A questão de um crente buscar ou não dispositivos legais não é algo simples, daí não existir uma resposta do tipo “sim” ou “não”. A própria condição da cristandade atualmente faz com que um cristão genuíno nem sempre tenha a certeza de estar tratando com um irmão genuíno ou apenas com um mero professo. Por isso o melhor é fazer o trabalho prévio, isto é, orar sempre para não precisar ser envolvido em questões legais. Mas, quando isso acontecer, orar também por sabedoria de como agir, lembrando sempre que nossa função neste mundo é glorificar a Deus e testemunhar do nome de Cristo. E como é que o Senhor agiu quando passou por aqui? Temos boas pistas na própria Palavra de Deus para perceber que ele sempre foi o perdedor em todas as situações, e assim ensinava também seus discípulos.
“Ouvistes que foi dito: Olho por olho, e dente por dente. Eu, porém, vos digo que não resistais ao mal; mas, se qualquer te bater na face direita, oferece-lhe também a outra; e, ao que quiser pleitear contigo, e tirar-te a túnica, larga-lhe também a capa; e, se qualquer te obrigar a caminhar uma milha, vai com ele duas”. (Mt 5:38-41).

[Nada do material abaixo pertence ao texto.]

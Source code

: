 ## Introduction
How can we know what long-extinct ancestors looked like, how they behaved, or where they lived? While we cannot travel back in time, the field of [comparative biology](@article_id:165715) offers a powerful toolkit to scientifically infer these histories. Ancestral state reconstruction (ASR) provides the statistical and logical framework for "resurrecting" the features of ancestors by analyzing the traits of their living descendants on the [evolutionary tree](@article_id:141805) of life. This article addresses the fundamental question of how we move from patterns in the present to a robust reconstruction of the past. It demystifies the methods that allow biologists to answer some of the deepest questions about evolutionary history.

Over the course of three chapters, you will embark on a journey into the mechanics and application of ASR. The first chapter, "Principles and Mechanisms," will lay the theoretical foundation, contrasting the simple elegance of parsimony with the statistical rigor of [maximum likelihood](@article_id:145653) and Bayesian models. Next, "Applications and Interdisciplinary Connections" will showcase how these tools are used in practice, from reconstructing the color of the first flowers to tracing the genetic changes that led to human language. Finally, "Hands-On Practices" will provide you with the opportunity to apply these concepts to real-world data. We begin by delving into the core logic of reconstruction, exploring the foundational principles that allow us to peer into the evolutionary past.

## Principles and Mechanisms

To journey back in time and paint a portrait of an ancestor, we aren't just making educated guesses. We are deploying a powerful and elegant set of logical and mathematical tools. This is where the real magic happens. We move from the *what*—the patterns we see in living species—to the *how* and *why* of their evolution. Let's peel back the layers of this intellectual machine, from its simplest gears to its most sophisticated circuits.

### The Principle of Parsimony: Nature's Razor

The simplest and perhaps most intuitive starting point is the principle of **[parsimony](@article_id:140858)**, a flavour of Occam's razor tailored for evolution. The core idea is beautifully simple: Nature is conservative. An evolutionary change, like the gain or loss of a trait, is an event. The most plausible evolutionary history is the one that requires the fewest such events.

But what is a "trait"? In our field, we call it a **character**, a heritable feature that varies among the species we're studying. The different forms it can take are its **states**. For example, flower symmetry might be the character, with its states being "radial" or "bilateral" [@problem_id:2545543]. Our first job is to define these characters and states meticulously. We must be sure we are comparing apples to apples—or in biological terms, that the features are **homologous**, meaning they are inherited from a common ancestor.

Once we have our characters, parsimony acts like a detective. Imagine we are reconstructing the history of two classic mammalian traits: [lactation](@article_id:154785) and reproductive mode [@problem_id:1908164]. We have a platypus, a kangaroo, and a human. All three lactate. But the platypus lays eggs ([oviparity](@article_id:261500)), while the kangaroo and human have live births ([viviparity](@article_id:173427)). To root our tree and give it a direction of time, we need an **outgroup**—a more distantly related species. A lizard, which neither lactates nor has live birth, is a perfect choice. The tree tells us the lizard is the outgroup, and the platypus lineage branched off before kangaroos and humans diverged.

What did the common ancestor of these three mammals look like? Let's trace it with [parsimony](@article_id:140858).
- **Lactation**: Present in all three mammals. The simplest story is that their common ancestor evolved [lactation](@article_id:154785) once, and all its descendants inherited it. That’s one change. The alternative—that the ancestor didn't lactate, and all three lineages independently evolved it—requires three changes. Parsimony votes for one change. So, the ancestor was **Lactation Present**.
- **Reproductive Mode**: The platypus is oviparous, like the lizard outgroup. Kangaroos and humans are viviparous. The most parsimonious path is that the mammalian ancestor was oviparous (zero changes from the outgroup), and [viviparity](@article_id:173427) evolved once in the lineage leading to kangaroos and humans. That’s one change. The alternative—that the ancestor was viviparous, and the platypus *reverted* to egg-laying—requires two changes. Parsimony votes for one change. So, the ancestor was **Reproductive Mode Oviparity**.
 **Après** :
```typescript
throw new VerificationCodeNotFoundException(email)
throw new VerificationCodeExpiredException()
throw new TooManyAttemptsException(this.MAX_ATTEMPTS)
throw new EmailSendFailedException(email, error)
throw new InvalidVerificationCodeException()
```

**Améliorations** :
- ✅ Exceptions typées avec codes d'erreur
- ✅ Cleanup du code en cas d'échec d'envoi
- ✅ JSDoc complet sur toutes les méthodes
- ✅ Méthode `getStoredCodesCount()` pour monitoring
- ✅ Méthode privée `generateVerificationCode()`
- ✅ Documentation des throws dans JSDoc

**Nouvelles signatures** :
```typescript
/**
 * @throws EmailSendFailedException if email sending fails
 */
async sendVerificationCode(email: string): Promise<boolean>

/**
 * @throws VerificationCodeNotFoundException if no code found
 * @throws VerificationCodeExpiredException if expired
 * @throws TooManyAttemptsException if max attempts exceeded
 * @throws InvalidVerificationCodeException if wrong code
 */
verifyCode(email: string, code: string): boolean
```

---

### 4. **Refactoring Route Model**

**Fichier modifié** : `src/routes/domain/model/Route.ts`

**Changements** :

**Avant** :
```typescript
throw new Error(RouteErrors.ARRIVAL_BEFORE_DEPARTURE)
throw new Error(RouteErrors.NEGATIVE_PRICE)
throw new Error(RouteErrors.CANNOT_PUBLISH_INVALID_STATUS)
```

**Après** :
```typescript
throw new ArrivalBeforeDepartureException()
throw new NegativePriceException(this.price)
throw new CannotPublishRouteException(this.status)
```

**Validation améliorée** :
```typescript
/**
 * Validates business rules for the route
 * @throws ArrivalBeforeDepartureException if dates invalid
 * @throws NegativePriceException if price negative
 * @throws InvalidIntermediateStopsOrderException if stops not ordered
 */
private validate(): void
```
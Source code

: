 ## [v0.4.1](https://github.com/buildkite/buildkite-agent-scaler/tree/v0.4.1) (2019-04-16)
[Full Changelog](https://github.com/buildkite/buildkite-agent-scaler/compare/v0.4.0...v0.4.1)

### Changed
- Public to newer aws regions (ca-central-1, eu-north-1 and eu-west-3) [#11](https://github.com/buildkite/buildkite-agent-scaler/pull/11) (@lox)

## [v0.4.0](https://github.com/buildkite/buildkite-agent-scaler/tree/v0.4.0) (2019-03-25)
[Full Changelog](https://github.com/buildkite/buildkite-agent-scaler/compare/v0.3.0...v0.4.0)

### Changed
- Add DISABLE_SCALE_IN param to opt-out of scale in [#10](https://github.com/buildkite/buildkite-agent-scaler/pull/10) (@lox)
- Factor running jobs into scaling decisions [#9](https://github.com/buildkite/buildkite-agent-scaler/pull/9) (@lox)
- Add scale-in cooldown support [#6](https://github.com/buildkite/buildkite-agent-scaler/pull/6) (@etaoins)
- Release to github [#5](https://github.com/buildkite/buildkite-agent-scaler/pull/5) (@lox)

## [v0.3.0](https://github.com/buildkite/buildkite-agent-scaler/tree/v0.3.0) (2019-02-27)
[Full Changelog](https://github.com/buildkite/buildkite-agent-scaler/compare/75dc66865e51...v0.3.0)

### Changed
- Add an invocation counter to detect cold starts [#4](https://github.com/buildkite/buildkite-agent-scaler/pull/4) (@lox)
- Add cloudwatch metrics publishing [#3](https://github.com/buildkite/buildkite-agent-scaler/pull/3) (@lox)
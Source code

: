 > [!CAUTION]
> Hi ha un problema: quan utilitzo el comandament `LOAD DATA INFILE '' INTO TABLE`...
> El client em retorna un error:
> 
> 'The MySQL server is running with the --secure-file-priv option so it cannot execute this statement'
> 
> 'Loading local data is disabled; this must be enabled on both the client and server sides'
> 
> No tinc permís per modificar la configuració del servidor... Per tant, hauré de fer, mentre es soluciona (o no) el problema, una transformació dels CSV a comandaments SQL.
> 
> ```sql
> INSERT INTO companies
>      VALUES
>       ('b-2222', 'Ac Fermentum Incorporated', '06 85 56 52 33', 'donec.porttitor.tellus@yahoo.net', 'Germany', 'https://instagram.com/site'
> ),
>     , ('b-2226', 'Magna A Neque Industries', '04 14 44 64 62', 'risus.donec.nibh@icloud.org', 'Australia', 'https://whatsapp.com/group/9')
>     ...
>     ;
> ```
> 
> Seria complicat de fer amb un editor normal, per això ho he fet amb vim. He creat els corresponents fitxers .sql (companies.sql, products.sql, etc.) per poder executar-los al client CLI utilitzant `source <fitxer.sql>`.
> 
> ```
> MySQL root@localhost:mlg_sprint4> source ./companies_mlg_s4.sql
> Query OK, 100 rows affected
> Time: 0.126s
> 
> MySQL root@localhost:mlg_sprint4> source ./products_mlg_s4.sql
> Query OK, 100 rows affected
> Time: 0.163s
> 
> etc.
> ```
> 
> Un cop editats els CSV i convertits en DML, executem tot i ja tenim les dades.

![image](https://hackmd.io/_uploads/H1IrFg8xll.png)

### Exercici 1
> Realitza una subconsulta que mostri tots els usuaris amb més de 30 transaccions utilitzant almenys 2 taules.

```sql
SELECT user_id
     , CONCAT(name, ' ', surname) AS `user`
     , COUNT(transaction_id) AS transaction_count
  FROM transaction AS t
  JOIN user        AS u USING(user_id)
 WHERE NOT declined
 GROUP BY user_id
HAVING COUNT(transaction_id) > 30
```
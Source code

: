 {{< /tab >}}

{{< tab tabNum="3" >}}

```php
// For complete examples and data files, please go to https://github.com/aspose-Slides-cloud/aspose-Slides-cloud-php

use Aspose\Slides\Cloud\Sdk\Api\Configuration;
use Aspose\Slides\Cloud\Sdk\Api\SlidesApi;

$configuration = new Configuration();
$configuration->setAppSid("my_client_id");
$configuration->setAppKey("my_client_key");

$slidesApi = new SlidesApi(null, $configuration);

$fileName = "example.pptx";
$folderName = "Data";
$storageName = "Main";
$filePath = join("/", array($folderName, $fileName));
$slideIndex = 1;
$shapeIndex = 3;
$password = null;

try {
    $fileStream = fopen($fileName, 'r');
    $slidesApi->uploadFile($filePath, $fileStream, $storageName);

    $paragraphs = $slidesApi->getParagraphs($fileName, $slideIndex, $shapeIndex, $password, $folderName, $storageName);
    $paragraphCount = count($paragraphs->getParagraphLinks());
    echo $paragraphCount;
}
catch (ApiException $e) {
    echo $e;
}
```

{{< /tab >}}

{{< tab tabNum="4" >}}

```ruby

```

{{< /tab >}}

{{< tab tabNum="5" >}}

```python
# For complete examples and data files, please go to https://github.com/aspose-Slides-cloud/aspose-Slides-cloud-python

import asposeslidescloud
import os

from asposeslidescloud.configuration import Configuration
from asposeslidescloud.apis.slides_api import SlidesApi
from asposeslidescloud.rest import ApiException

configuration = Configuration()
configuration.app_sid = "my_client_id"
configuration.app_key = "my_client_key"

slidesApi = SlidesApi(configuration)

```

“Porque também Cristo padeceu uma vez pelos pecados, o justo pelos injustos , para levar-nos a Deus”. (1 Pe 3:18).
“Vós, servos, sujeitai-vos com todo o temor aos senhores, não somente aos bons e humanos, mas também aos maus. Porque é coisa agradável, que alguém, por causa da consciência para com Deus, sofra agravos, padecendo injustamente. Porque, que glória será essa, se, pecando, sois esbofeteados e sofreis? Mas se, fazendo o bem, sois afligidos e o sofreis, isso é agradável a Deus. Porque para isto sois chamados; pois também Cristo padeceu por nós, deixando-nos o exemplo, para que sigais as suas pisadas. O qual não cometeu pecado, nem na sua boca se achou engano. O qual, quando o injuriavam, não injuriava, e quando padecia não ameaçava, mas entregava-se àquele que julga justamente“ (1 Pe 2:18).
“De sorte que haja em vós o mesmo sentimento que houve também em Cristo Jesus“ (Fp 2:5).